Segment Start: Information

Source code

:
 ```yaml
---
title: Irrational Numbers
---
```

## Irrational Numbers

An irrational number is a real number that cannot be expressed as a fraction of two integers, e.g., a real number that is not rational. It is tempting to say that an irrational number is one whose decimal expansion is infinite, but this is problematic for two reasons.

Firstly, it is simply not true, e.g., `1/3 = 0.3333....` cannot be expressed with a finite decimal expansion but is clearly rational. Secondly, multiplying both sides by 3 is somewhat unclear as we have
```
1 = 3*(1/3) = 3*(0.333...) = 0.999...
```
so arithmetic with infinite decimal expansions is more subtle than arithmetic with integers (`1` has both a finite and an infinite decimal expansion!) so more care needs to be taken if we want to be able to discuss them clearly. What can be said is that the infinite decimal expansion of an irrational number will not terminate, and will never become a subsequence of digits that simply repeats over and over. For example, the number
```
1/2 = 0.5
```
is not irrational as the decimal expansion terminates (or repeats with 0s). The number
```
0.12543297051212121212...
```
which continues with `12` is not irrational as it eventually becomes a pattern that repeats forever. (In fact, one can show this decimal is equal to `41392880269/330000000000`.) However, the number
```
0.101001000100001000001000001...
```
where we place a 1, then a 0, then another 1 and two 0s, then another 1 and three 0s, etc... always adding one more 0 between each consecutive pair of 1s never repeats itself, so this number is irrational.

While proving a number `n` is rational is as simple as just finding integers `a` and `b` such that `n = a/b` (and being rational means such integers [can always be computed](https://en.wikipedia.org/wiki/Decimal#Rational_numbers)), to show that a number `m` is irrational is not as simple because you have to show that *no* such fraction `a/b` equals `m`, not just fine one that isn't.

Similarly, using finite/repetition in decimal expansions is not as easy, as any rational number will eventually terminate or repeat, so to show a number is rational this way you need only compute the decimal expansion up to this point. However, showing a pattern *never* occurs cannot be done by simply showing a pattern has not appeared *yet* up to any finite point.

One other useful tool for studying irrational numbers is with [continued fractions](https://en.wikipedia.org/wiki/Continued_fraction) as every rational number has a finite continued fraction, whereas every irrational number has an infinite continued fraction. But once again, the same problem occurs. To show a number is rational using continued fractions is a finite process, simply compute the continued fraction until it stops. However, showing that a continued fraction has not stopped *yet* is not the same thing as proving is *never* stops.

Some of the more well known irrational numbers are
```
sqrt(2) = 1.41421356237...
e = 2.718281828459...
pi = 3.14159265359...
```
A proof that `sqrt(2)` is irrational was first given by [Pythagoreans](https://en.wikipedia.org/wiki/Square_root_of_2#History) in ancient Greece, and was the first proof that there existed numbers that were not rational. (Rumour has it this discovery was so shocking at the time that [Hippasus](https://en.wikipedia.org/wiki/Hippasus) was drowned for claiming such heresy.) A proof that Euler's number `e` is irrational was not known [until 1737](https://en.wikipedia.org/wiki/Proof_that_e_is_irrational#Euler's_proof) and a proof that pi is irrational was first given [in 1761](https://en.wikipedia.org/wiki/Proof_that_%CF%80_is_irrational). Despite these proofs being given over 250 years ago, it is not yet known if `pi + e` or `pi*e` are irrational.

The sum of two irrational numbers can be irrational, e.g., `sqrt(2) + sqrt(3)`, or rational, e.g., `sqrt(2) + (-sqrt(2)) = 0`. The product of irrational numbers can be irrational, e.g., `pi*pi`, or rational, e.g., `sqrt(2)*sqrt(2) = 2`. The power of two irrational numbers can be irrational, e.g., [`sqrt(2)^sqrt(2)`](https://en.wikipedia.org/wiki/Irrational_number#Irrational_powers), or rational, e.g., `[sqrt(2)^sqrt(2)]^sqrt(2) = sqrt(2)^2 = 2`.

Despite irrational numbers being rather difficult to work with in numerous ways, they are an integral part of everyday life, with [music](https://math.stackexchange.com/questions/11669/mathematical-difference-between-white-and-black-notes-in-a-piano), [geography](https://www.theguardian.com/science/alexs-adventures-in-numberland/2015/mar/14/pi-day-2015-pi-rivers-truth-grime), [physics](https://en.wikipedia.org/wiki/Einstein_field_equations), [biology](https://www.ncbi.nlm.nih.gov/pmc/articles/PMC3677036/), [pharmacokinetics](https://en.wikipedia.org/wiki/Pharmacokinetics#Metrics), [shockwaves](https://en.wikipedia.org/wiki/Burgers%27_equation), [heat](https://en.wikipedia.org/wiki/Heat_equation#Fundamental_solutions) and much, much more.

Segment End: Information

▶ _Task to complete_
Reproduce each line of the records in which the word "clearly" appears.

▶ _Exercise answer_
Firstly, it is simply not true, e.g., `1/3 = 0.3333....` cannot be expressed with a finite decimal expansion but is clearly rational. Secondly, multiplying both sides by 3 is somewhat unclear as we have
so arithmetic with infinite decimal expansions is more subtle than arithmetic with integers (`1` has both a finite and an infinite decimal expansion!) so more care needs to be taken if we want to be able to discuss them clearly. What can be said is that the infinite decimal expansion of an irrational number will not terminate, and will never become a subsequence of digits that simply repeats over and over. For example, the number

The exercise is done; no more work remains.